Эта пассивная евгеника происходит каждый день в больницах по всему миру, и жертвами ее чаще всего становятся эмбрионы с лишней хромосомой 21. Если бы не пренатальная диагностика, они родились бы с синдромом Дауна. Если бы дети родились, они бы прожили короткую жизнь, но благодаря своему добродушному нраву вполне могли бы чувствовать себя счастливыми и быть любимыми родителями, братьями и сестрами. С другой стороны, нельзя ставить знак равенства между убийством человека и предотвращением рождения нежеланного ребенка на стадии бесчувственного эмбриона. Мы приближаемся к бесконечным дебатам о законности абортов, о праве женщины прервать беременность и о праве государства оказывать влияние на принятие этого решения. Старый и ни к чему не ведущий спор. Новые генетические тесты предоставляют родителям дополнительные поводы, чтобы решиться на аборт. Очень скоро методы тестирования достигнут такого уровня, что станет возможно не только пренатально диагностировать генетические заболевания, но и по желанию родителей отбирать эмбрионы с определенными способностями. Сохранение мальчиков и избавление беременных от эмбрионов женского пола уже стало практикой в Индии и Китае, что чревато серьезными демографическими проблемами в будущем.
Стоит ли радоваться тому, что человечество вырвалось из пут евгеники на государственном уровне, чтобы угодить в паутину евгеники на уровне обывательском? Впрочем, на решения семей по-прежнему оказывают влияние многочисленные государственные институты и частные компании: доктора, компании медицинского страхования и общество в целом. Известно немало примеров того, как в 70-х годах прошлого столетия доктора убеждали женщин согласиться на стерилизацию из-за того, что они были носителями опасных генов.

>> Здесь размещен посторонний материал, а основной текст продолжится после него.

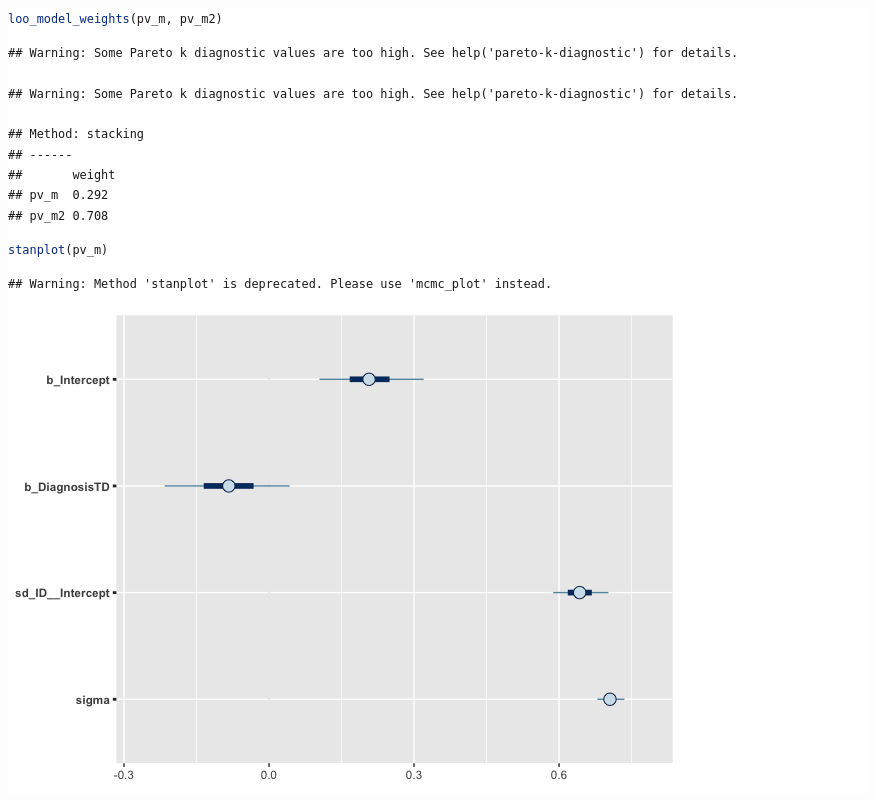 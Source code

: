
 ``` r
loo_model_weights(pv_m, pv_m2)
```

    ## Warning: Some Pareto k diagnostic values are too high. See help('pareto-k-diagnostic') for details.

    ## Warning: Some Pareto k diagnostic values are too high. See help('pareto-k-diagnostic') for details.

    ## Method: stacking
    ## ------
    ##       weight
    ## pv_m  0.292 
    ## pv_m2 0.708

``` r
stanplot(pv_m)
```

    ## Warning: Method 'stanplot' is deprecated. Please use 'mcmc_plot' instead.

![](Assignment4_Katrine-2_files/figure-markdown_github/Regression%20model-10.png)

С другой стороны, если запретить любое генетическое тестирование, чтобы избежать злоупотреблений, мы лишимся мощных инструментов ранней диагностики и станем заложниками случая. Обе крайности одинаково вредны — как запрещение генетического тестирования, так и принудительное применение этих методов. Решение о том, проводить или не проводить тестирование, должен принимать сам пациент, а не чиновник. Китчер придерживался того же мнения: «Что касается решения проводить тот или иной тест, это решение должен принимать каждый сам для себя». То же говорил и Джеймс Уотсон: «К решению этих вопросов нельзя допускать людей, которые думают, что знают что-то лучше других… Будущее генетического тестирования должно определяться запросами пациентов, а не решениями чиновников»[206].

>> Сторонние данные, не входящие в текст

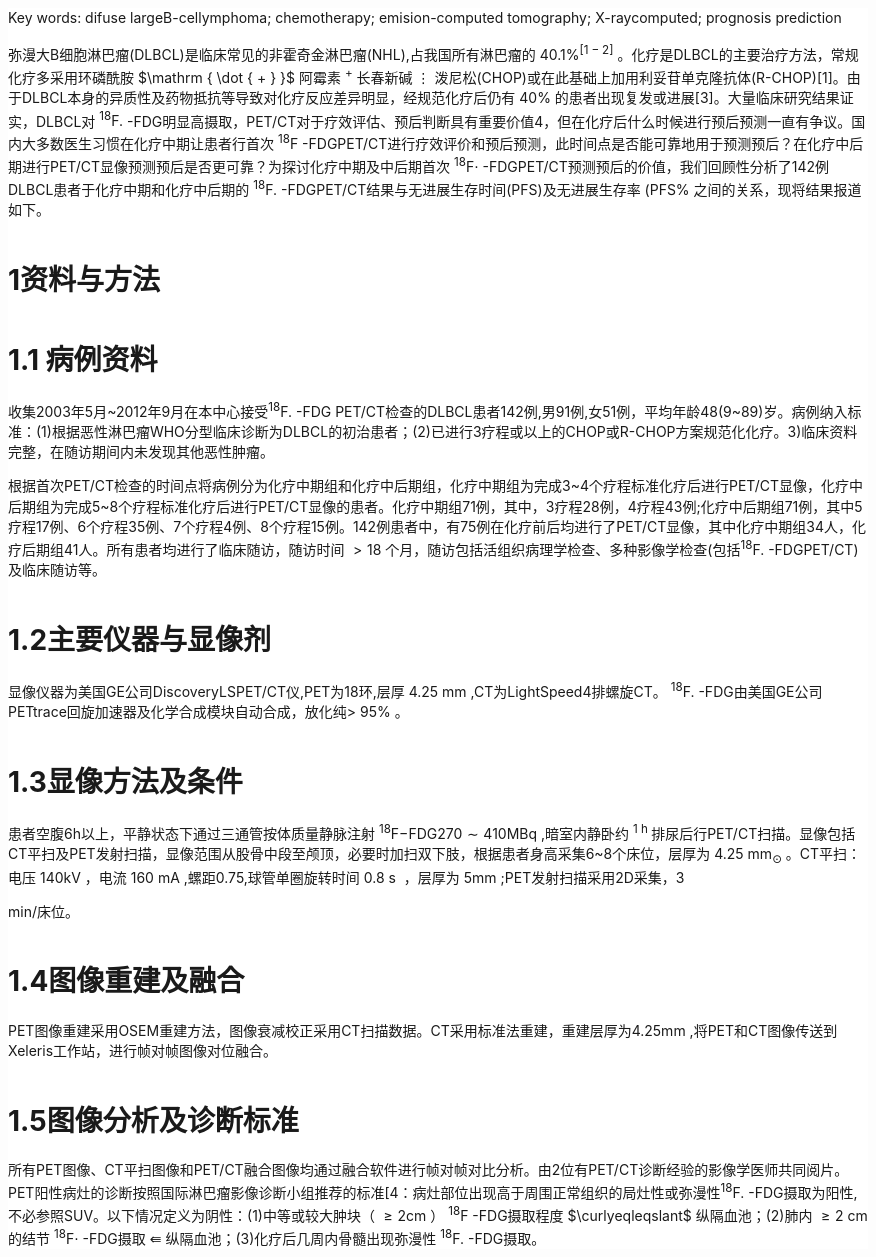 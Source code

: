 Key words: difuse largeB-cellymphoma; chemotherapy; emision-computed tomography; X-raycomputed; prognosis prediction

弥漫大B细胞淋巴瘤(DLBCL)是临床常见的非霍奇金淋巴瘤(NHL),占我国所有淋巴瘤的 $4 0 . 1 \% ^ { [ 1 - 2 ] }$ 。化疗是DLBCL的主要治疗方法，常规化疗多采用环磷酰胺 $\mathrm { \dot { + } }$ 阿霉素 $^ +$ 长春新碱 $\vdots$ 泼尼松(CHOP)或在此基础上加用利妥苷单克隆抗体(R-CHOP)[1]。由于DLBCL本身的异质性及药物抵抗等导致对化疗反应差异明显，经规范化疗后仍有 $40 \%$ 的患者出现复发或进展[3]。大量临床研究结果证实，DLBCL对 ${ } ^ { 1 8 } \mathrm { F } .$ -FDG明显高摄取，PET/CT对于疗效评估、预后判断具有重要价值4，但在化疗后什么时候进行预后预测一直有争议。国内大多数医生习惯在化疗中期让患者行首次 $^ { 1 8 } \mathrm { F }$ -FDGPET/CT进行疗效评价和预后预测，此时间点是否能可靠地用于预测预后？在化疗中后期进行PET/CT显像预测预后是否更可靠？为探讨化疗中期及中后期首次 $^ { 1 8 } \mathrm { F } \cdot$ -FDGPET/CT预测预后的价值，我们回顾性分析了142例DLBCL患者于化疗中期和化疗中后期的 ${ } ^ { 1 8 } \mathrm { F } .$ -FDGPET/CT结果与无进展生存时间(PFS)及无进展生存率 $( \mathrm { P F S } \%$ 之间的关系，现将结果报道如下。

# 1资料与方法

# 1.1 病例资料

收集2003年5月\~2012年9月在本中心接受${ } ^ { 1 8 } \mathrm { F } .$ -FDG PET/CT检查的DLBCL患者142例,男91例,女51例，平均年龄48(9\~89)岁。病例纳入标准：(1)根据恶性淋巴瘤WHO分型临床诊断为DLBCL的初治患者；(2)已进行3疗程或以上的CHOP或R-CHOP方案规范化化疗。3)临床资料完整，在随访期间内未发现其他恶性肿瘤。

根据首次PET/CT检查的时间点将病例分为化疗中期组和化疗中后期组，化疗中期组为完成3\~4个疗程标准化疗后进行PET/CT显像，化疗中后期组为完成5\~8个疗程标准化疗后进行PET/CT显像的患者。化疗中期组71例，其中，3疗程28例，4疗程43例;化疗中后期组71例，其中5疗程17例、6个疗程35例、7个疗程4例、8个疗程15例。142例患者中，有75例在化疗前后均进行了PET/CT显像，其中化疗中期组34人，化疗后期组41人。所有患者均进行了临床随访，随访时间 $> 1 8$ 个月，随访包括活组织病理学检查、多种影像学检查(包括${ } ^ { 1 8 } \mathrm { F } .$ -FDGPET/CT)及临床随访等。

# 1.2主要仪器与显像剂

显像仪器为美国GE公司DiscoveryLSPET/CT仪,PET为18环,层厚 $4 . 2 5 ~ \mathrm { m m }$ ,CT为LightSpeed4排螺旋CT。 ${ } ^ { 1 8 } \mathrm { F } .$ -FDG由美国GE公司PETtrace回旋加速器及化学合成模块自动合成，放化纯> $9 5 \%$ 。

# 1.3显像方法及条件

患者空腹6h以上，平静状态下通过三通管按体质量静脉注射 $^ { 1 8 } \mathrm { F } \mathrm { - F D G } 2 7 0 { \sim } 4 1 0 \mathrm { M B q }$ ,暗室内静卧约 $^ { \textrm { 1 h } }$ 排尿后行PET/CT扫描。显像包括CT平扫及PET发射扫描，显像范围从股骨中段至颅顶，必要时加扫双下肢，根据患者身高采集6\~8个床位，层厚为 $4 . 2 5 ~ \mathrm { m m } _ { \odot }$ 。CT平扫：电压 $1 4 0 \mathrm { k V }$ ，电流 $1 6 0 ~ \mathrm { { m A } }$ ,螺距0.75,球管单圈旋转时间 $0 . 8 \mathrm { ~ s ~ }$ ，层厚为 $5 \mathrm { m m }$ ;PET发射扫描采用2D采集，3

min/床位。

# 1.4图像重建及融合

PET图像重建采用OSEM重建方法，图像衰减校正采用CT扫描数据。CT采用标准法重建，重建层厚为$4 . 2 5 \mathrm { m m }$ ,将PET和CT图像传送到Xeleris工作站，进行帧对帧图像对位融合。

# 1.5图像分析及诊断标准

所有PET图像、CT平扫图像和PET/CT融合图像均通过融合软件进行帧对帧对比分析。由2位有PET/CT诊断经验的影像学医师共同阅片。PET阳性病灶的诊断按照国际淋巴瘤影像诊断小组推荐的标准[4：病灶部位出现高于周围正常组织的局灶性或弥漫性${ } ^ { 1 8 } \mathrm { F } .$ -FDG摄取为阳性,不必参照SUV。以下情况定义为阴性：(1)中等或较大肿块（ $\scriptstyle \geq 2 \mathrm { c m }$ ） $^ { 1 8 } \mathrm { F }$ -FDG摄取程度 $\curlyeqleqslant$ 纵隔血池；(2)肺内 ${ \geqslant } 2 \ \mathrm { c m }$ 的结节 $^ { 1 8 } \mathrm { F } \cdot$ -FDG摄取 $\Lleftarrow$ 纵隔血池；(3)化疗后几周内骨髓出现弥漫性 ${ } ^ { 1 8 } \mathrm { F } .$ -FDG摄取。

Хотя споры все еще ведутся, и некоторые ученые опасаются, что вмешательство людей в селекцию генов приведет к генетическому вырождению человечества[207], большинство все же сходится в том, что здоровье конкретных людей важнее гипотетических проблем общества. Есть существенное отличие между индивидуальной и государственной евгеникой. Генетическая диагностика дает возможность отдельным людям принять свое частное решение в соответствии с собственными представлениями о том, что хорошо и что плохо, тогда как государственная евгеника предполагала национализацию этих решений не на благо людей, а на благо всего общества в соответствии с представлениями об этом благе у небольшой группки людей в правительстве. Это различие часто упускается из виду во время споров о том, что «мы» можем допустить, а что должны запретить из методов современной генетики. Кто такие эти «мы»? Мы — это каждый из нас в отдельности, или это «лучшие» наши представители в правительстве, заботящиеся об абстрактных интересах государства и нации?